When she rose up to greet the stranger, she
stood like a black, gutted-out coastal tower,
and he, who had passed over the yielding delta,
stepped forward, channeling the divining rod
of his mind into her subterranean lake
of inner life. Her soul grew wings and flew
away as a butterfly, but he took out
his net and unsheathed his pins and pursued her.
The gust of his unwelcome presence startled
the black and white storks nesting in the pines
and launched them upwards into the bright sun.
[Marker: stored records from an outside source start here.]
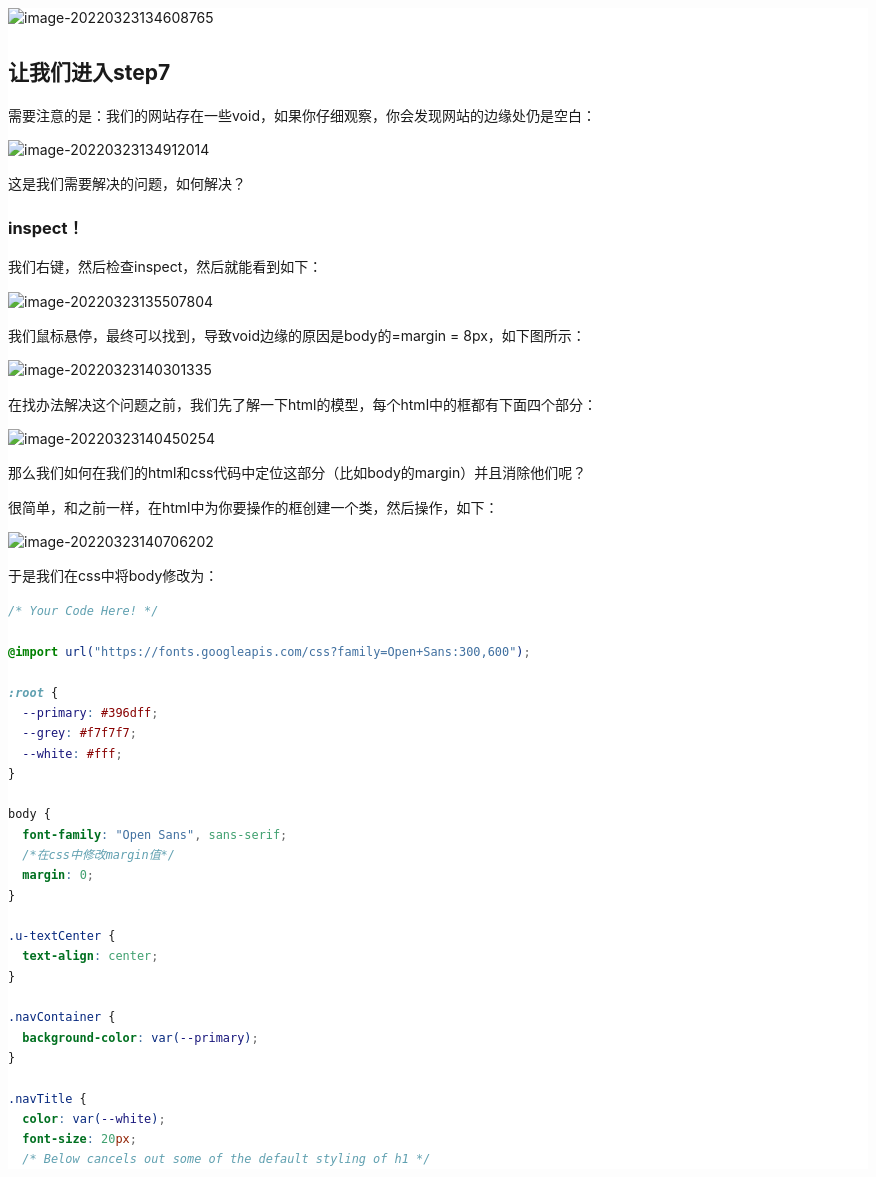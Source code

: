 ![image-20220323134608765](https://raw.githubusercontent.com/sunmiao0301/Public-Pic-Bed/main/imgfromPicGO/202203231346994.png)



## 让我们进入step7

需要注意的是：我们的网站存在一些void，如果你仔细观察，你会发现网站的边缘处仍是空白：

![image-20220323134912014](https://raw.githubusercontent.com/sunmiao0301/Public-Pic-Bed/main/imgfromPicGO/202203231349110.png)

这是我们需要解决的问题，如何解决？



### inspect！

我们右键，然后检查inspect，然后就能看到如下：

![image-20220323135507804](https://raw.githubusercontent.com/sunmiao0301/Public-Pic-Bed/main/imgfromPicGO/202203231355884.png)

我们鼠标悬停，最终可以找到，导致void边缘的原因是body的=margin = 8px，如下图所示：

![image-20220323140301335](https://raw.githubusercontent.com/sunmiao0301/Public-Pic-Bed/main/imgfromPicGO/202203231403395.png)



在找办法解决这个问题之前，我们先了解一下html的模型，每个html中的框都有下面四个部分：

![image-20220323140450254](https://raw.githubusercontent.com/sunmiao0301/Public-Pic-Bed/main/imgfromPicGO/202203231404335.png)



那么我们如何在我们的html和css代码中定位这部分（比如body的margin）并且消除他们呢？

很简单，和之前一样，在html中为你要操作的框创建一个类，然后操作，如下：

![image-20220323140706202](https://raw.githubusercontent.com/sunmiao0301/Public-Pic-Bed/main/imgfromPicGO/202203231407278.png)

于是我们在css中将body修改为：

```css
/* Your Code Here! */

@import url("https://fonts.googleapis.com/css?family=Open+Sans:300,600");

:root {
  --primary: #396dff;
  --grey: #f7f7f7;
  --white: #fff;
}

body {
  font-family: "Open Sans", sans-serif;
  /*在css中修改margin值*/
  margin: 0;
}

.u-textCenter {
  text-align: center;
}

.navContainer {
  background-color: var(--primary);
}

.navTitle {
  color: var(--white);
  font-size: 20px;
  /* Below cancels out some of the default styling of h1 */
```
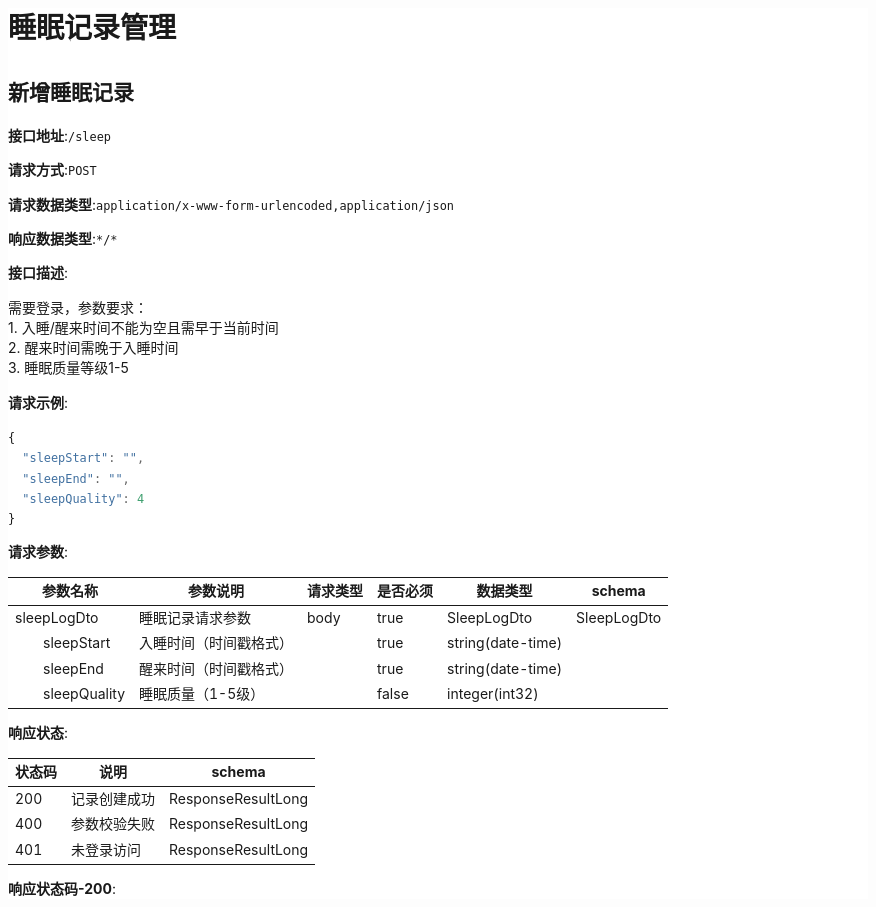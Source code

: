 
# 睡眠记录管理


## 新增睡眠记录


**接口地址**:`/sleep`


**请求方式**:`POST`


**请求数据类型**:`application/x-www-form-urlencoded,application/json`


**响应数据类型**:`*/*`


**接口描述**:<p>需要登录，参数要求：<br>1. 入睡/醒来时间不能为空且需早于当前时间<br>2. 醒来时间需晚于入睡时间<br>3. 睡眠质量等级1-5</p>



**请求示例**:


```javascript
{
  "sleepStart": "",
  "sleepEnd": "",
  "sleepQuality": 4
}
```


**请求参数**:


| 参数名称 | 参数说明 | 请求类型    | 是否必须 | 数据类型 | schema |
| -------- | -------- | ----- | -------- | -------- | ------ |
|sleepLogDto|睡眠记录请求参数|body|true|SleepLogDto|SleepLogDto|
|&emsp;&emsp;sleepStart|入睡时间（时间戳格式）||true|string(date-time)||
|&emsp;&emsp;sleepEnd|醒来时间（时间戳格式）||true|string(date-time)||
|&emsp;&emsp;sleepQuality|睡眠质量（1-5级）||false|integer(int32)||


**响应状态**:


| 状态码 | 说明 | schema |
| -------- | -------- | ----- | 
|200|记录创建成功|ResponseResultLong|
|400|参数校验失败|ResponseResultLong|
|401|未登录访问|ResponseResultLong|


**响应状态码-200**:
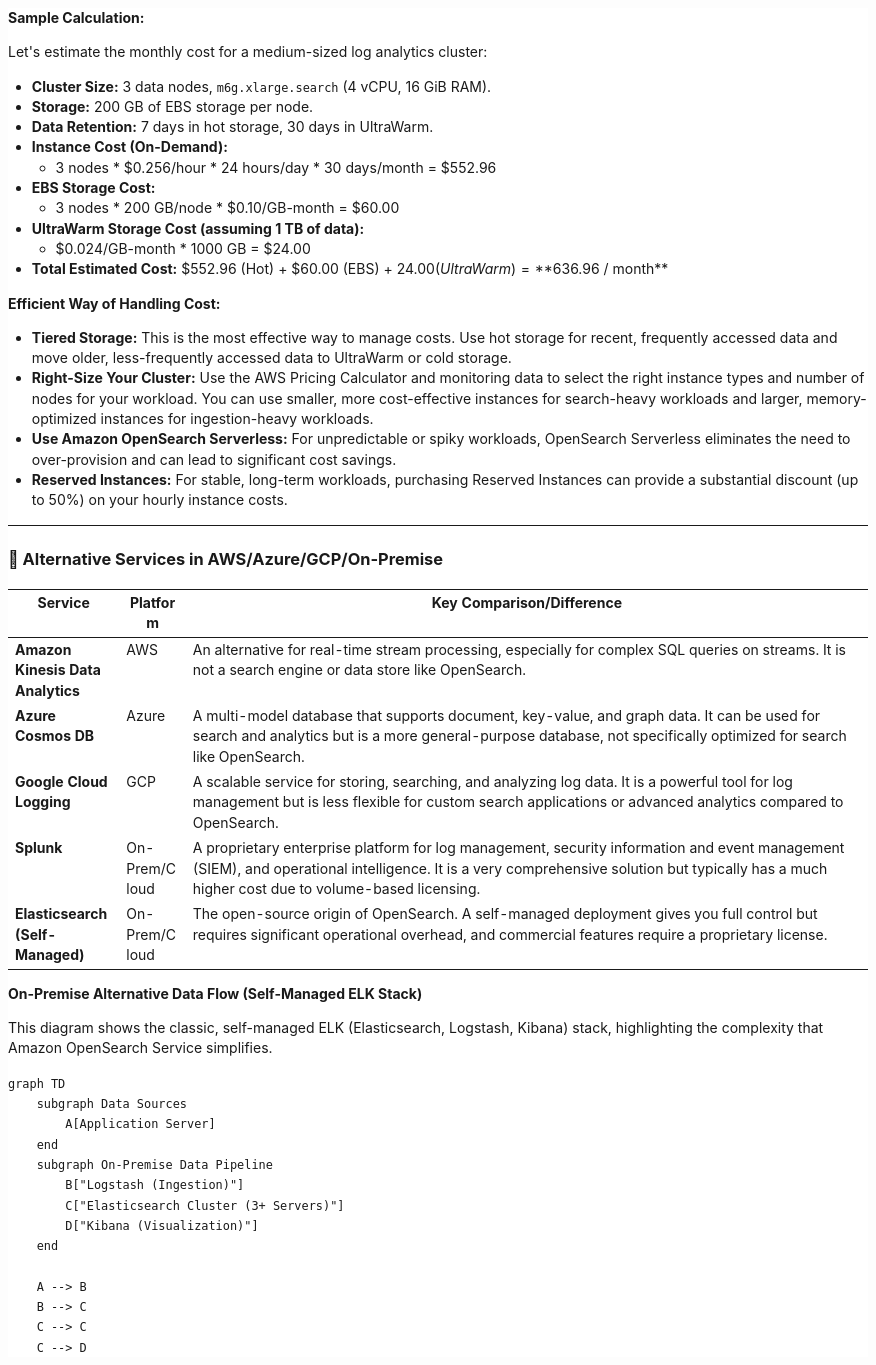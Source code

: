 **Sample Calculation:**

Let's estimate the monthly cost for a medium-sized log analytics cluster:

* **Cluster Size:** 3 data nodes, `m6g.xlarge.search` (4 vCPU, 16 GiB RAM).
* **Storage:** 200 GB of EBS storage per node.
* **Data Retention:** 7 days in hot storage, 30 days in UltraWarm.
* **Instance Cost (On-Demand):**
  * 3 nodes \* $0.256/hour \* 24 hours/day \* 30 days/month = $552.96
* **EBS Storage Cost:**
  * 3 nodes \* 200 GB/node \* $0.10/GB-month = $60.00
* **UltraWarm Storage Cost (assuming 1 TB of data):**
  * $0.024/GB-month \* 1000 GB = $24.00
* **Total Estimated Cost:** $552.96 (Hot) + $60.00 (EBS) + $24.00 (UltraWarm) = **$636.96 / month**

**Efficient Way of Handling Cost:**

* **Tiered Storage:** This is the most effective way to manage costs. Use hot storage for recent, frequently accessed data and move older, less-frequently accessed data to UltraWarm or cold storage.
* **Right-Size Your Cluster:** Use the AWS Pricing Calculator and monitoring data to select the right instance types and number of nodes for your workload. You can use smaller, more cost-effective instances for search-heavy workloads and larger, memory-optimized instances for ingestion-heavy workloads.
* **Use Amazon OpenSearch Serverless:** For unpredictable or spiky workloads, OpenSearch Serverless eliminates the need to over-provision and can lead to significant cost savings.
* **Reserved Instances:** For stable, long-term workloads, purchasing Reserved Instances can provide a substantial discount (up to 50%) on your hourly instance costs.

***

### 🧩 Alternative Services in AWS/Azure/GCP/On-Premise

| Service                           | Platform      | Key Comparison/Difference                                                                                                                                                                                                                     |
| --------------------------------- | ------------- | --------------------------------------------------------------------------------------------------------------------------------------------------------------------------------------------------------------------------------------------- |
| **Amazon Kinesis Data Analytics** | AWS           | An alternative for real-time stream processing, especially for complex SQL queries on streams. It is not a search engine or data store like OpenSearch.                                                                                       |
| **Azure Cosmos DB**               | Azure         | A multi-model database that supports document, key-value, and graph data. It can be used for search and analytics but is a more general-purpose database, not specifically optimized for search like OpenSearch.                              |
| **Google Cloud Logging**          | GCP           | A scalable service for storing, searching, and analyzing log data. It is a powerful tool for log management but is less flexible for custom search applications or advanced analytics compared to OpenSearch.                                 |
| **Splunk**                        | On-Prem/Cloud | A proprietary enterprise platform for log management, security information and event management (SIEM), and operational intelligence. It is a very comprehensive solution but typically has a much higher cost due to volume-based licensing. |
| **Elasticsearch (Self-Managed)**  | On-Prem/Cloud | The open-source origin of OpenSearch. A self-managed deployment gives you full control but requires significant operational overhead, and commercial features require a proprietary license.                                                  |

**On-Premise Alternative Data Flow (Self-Managed ELK Stack)**

This diagram shows the classic, self-managed ELK (Elasticsearch, Logstash, Kibana) stack, highlighting the complexity that Amazon OpenSearch Service simplifies.

```mermaid
graph TD
    subgraph Data Sources
        A[Application Server]
    end
    subgraph On-Premise Data Pipeline
        B["Logstash (Ingestion)"]
        C["Elasticsearch Cluster (3+ Servers)"]
        D["Kibana (Visualization)"]
    end

    A --> B
    B --> C
    C --> C
    C --> D
```
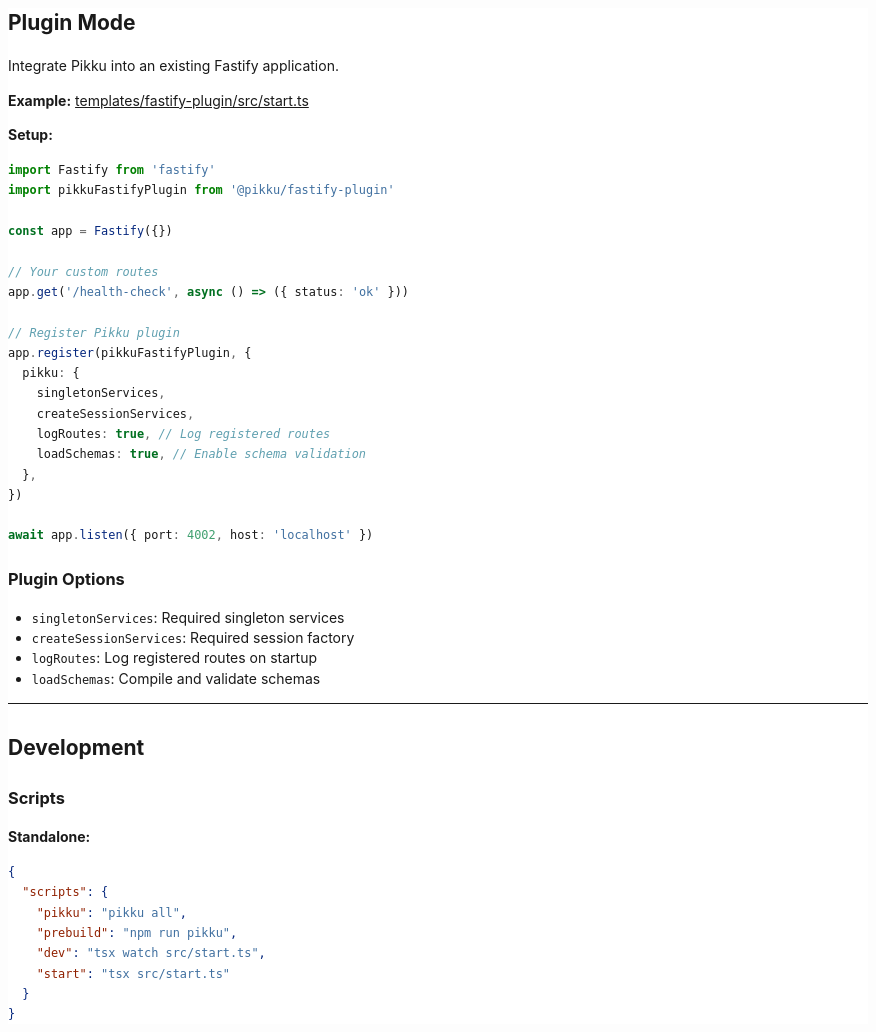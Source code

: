 
## Plugin Mode

Integrate Pikku into an existing Fastify application.

**Example:** [templates/fastify-plugin/src/start.ts](https://github.com/vramework/pikku/blob/main/templates/fastify-plugin/src/start.ts)

**Setup:**

```typescript
import Fastify from 'fastify'
import pikkuFastifyPlugin from '@pikku/fastify-plugin'

const app = Fastify({})

// Your custom routes
app.get('/health-check', async () => ({ status: 'ok' }))

// Register Pikku plugin
app.register(pikkuFastifyPlugin, {
  pikku: {
    singletonServices,
    createSessionServices,
    logRoutes: true, // Log registered routes
    loadSchemas: true, // Enable schema validation
  },
})

await app.listen({ port: 4002, host: 'localhost' })
```

### Plugin Options

- `singletonServices`: Required singleton services
- `createSessionServices`: Required session factory
- `logRoutes`: Log registered routes on startup
- `loadSchemas`: Compile and validate schemas

---

## Development

### Scripts

**Standalone:**

```json
{
  "scripts": {
    "pikku": "pikku all",
    "prebuild": "npm run pikku",
    "dev": "tsx watch src/start.ts",
    "start": "tsx src/start.ts"
  }
}
```
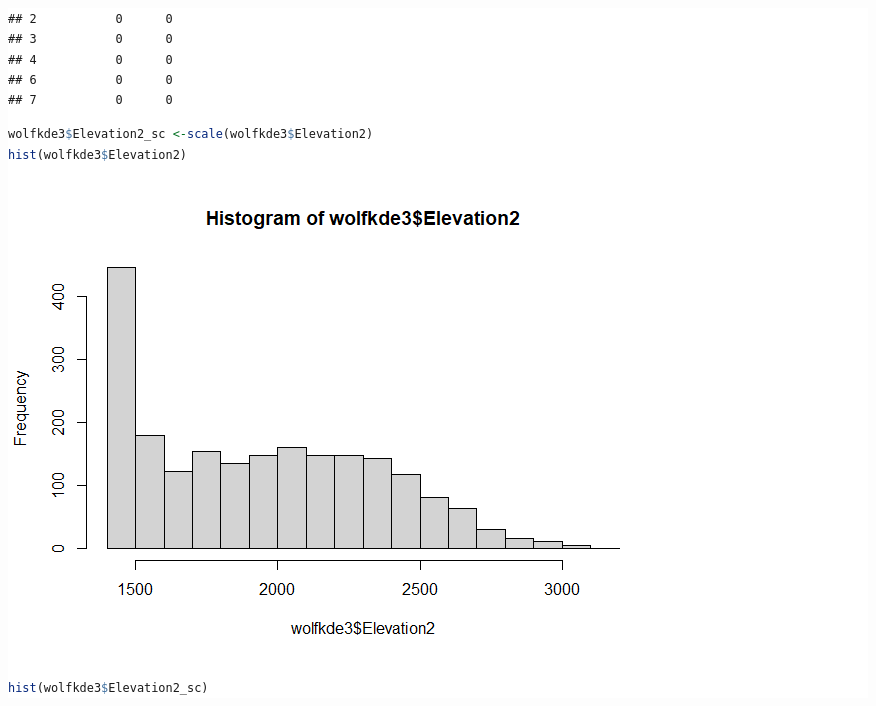     ## 2           0      0
    ## 3           0      0
    ## 4           0      0
    ## 6           0      0
    ## 7           0      0

``` r
wolfkde3$Elevation2_sc <-scale(wolfkde3$Elevation2)
hist(wolfkde3$Elevation2)
```

![](README_files/figure-gfm/unnamed-chunk-5-1.png)

``` r
hist(wolfkde3$Elevation2_sc)
```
So much dislodged radiance and feathers rained
down between them, that it was as if the earth
had spoken, shielding with black and white light
the inner oyster of her virgin soul.
And he was blinded, snapping shut his sight
of the white pearl of ancestral wisdom within
her depths, locked up from those who had forgotten,
which left her as she had always been, immortal.
By Anthony Walstorm
Publishing Credits, “Tullia, The Oyster Woman”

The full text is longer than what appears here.